The high energy actives, flavonoids**** and peptides***** found in the extract, are the key elements responsible for improving the epidermal structure of the skin that results in firmer, younger with a more even texture.
Beech tree bud extract also, and just as importantly as all of the above, has a large glutathione content. Glutathione is a master antioxidant and is generally produced by the body, however glutathione production does decrease with age. The beech tree’s gift of glutathione can be an important adjunct to your free radical fighting strategy.
* A metabolite of proline both of which are unique amino acids and comprise approximately one-third of collagen protein in the body.
** One beech tree alone can provide enough oxygen for 10 people for one year.

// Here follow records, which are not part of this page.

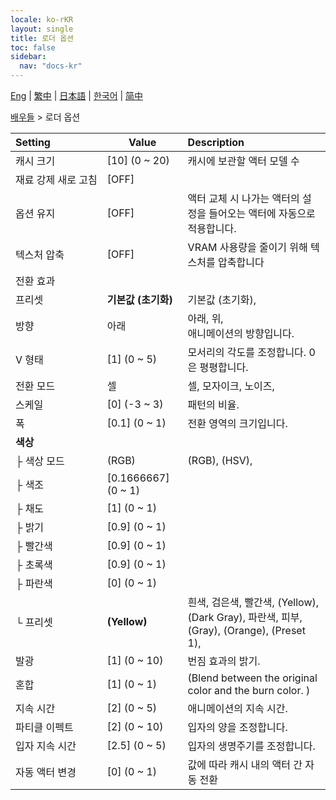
 ```yaml
---
locale: ko-rKR
layout: single
title: 로더 옵션
toc: false
sidebar:
  nav: "docs-kr"
---
```

[Eng](/dancexr/menu/2025.4/actors/loader_options) | [繁中](/tw/dancexr/menu/2025.4/actors/loader_options) | [日本語](/jp/dancexr/menu/2025.4/actors/loader_options) | [한국어](/kr/dancexr/menu/2025.4/actors/loader_options) | [简中](/zh/dancexr/menu/2025.4/actors/loader_options)

[배우들](../menu#배우들) > 로더 옵션



| Setting | Value | Description |
| :--- | --- | :--- |
|<nobr>캐시 크기</nobr>| [10] (0 ~ 20) | 캐시에 보관할 액터 모델 수
|<nobr>재료 강제 새로 고침</nobr>| [OFF] | 
|<nobr>옵션 유지</nobr>| [OFF] | 액터 교체 시 나가는 액터의 설정을 들어오는 액터에 자동으로 적용합니다.
|<nobr>텍스처 압축</nobr>| [OFF] | VRAM 사용량을 줄이기 위해 텍스처를 압축합니다
|<nobr>전환 효과</nobr>|| 
|<nobr>프리셋</nobr>| **기본값 (초기화)** | 기본값 (초기화),  |
|<nobr>방향</nobr>| 아래 | 아래, 위, <br/>애니메이션의 방향입니다.
|<nobr>V 형태</nobr>| [1] (0 ~ 5) | 모서리의 각도를 조정합니다. 0은 평평합니다.
|<nobr>전환 모드</nobr>| 셀 | 셀, 모자이크, 노이즈, 
|<nobr>스케일</nobr>| [0] (-3 ~ 3) | 패턴의 비율.
|<nobr>폭</nobr>| [0.1] (0 ~ 1) | 전환 영역의 크기입니다.
|<nobr>**색상**</nobr>| | 
|<nobr>├&nbsp;색상 모드</nobr>| (RGB) | (RGB), (HSV), 
|<nobr>├&nbsp;색조</nobr>| [0.1666667] (0 ~ 1) | 
|<nobr>├&nbsp;채도</nobr>| [1] (0 ~ 1) | 
|<nobr>├&nbsp;밝기</nobr>| [0.9] (0 ~ 1) | 
|<nobr>├&nbsp;빨간색</nobr>| [0.9] (0 ~ 1) | 
|<nobr>├&nbsp;초록색</nobr>| [0.9] (0 ~ 1) | 
|<nobr>├&nbsp;파란색</nobr>| [0] (0 ~ 1) | 
|<nobr>└&nbsp;프리셋</nobr>| **(Yellow)** | 흰색, 검은색, 빨간색, (Yellow), (Dark Gray), 파란색, 피부, (Gray), (Orange), (Preset 1),  |
|<nobr>발광</nobr>| [1] (0 ~ 10) | 번짐 효과의 밝기.
|<nobr>혼합</nobr>| [1] (0 ~ 1) | (Blend between the original color and the burn color. )
|<nobr>지속 시간</nobr>| [2] (0 ~ 5) | 애니메이션의 지속 시간.
|<nobr>파티클 이펙트</nobr>| [2] (0 ~ 10) | 입자의 양을 조정합니다.
|<nobr>입자 지속 시간</nobr>| [2.5] (0 ~ 5) | 입자의 생명주기를 조정합니다.
|<nobr>자동 액터 변경</nobr>| [0] (0 ~ 1) | 값에 따라 캐시 내의 액터 간 자동 전환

*** Polyphenols are naturally occurring compounds found largely in the fruits, vegetables, cereals and beverages. They are secondary metabolites (substance necessary for metabolism) of plants and are generally involved in defense against ultraviolet radiation or aggression by pathogens
**** Phytonutrients (plant chemicals) found in all vegetation.
***** Naturally occurring biological molecules found in all living organisms and playing a key role in all manner of biological activity.
Wohlleben, Peter. Hidden Life of Trees: What They Feel, How They Communicate: Discoveries from a Secret World. Greystone Books, 2018.
Pandey, Kanti Bhooshan, and Syed Ibrahim Rizvi. “Plant Polyphenols as Dietary Antioxidants in Human Health and Disease.” Oxidative Medicine and Cellular Longevity, Landes Bioscience, 2009, www.ncbi.nlm.nih.gov/pmc/articles/PMC2835915/.
Wu, Guoyao, et al. “Proline and Hydroxyproline Metabolism: Implications for Animal and Human Nutrition.” Amino Acids, U.S. National Library of Medicine, Apr. 2011, www.ncbi.nlm.nih.gov/pmc/articles/PMC3773366/.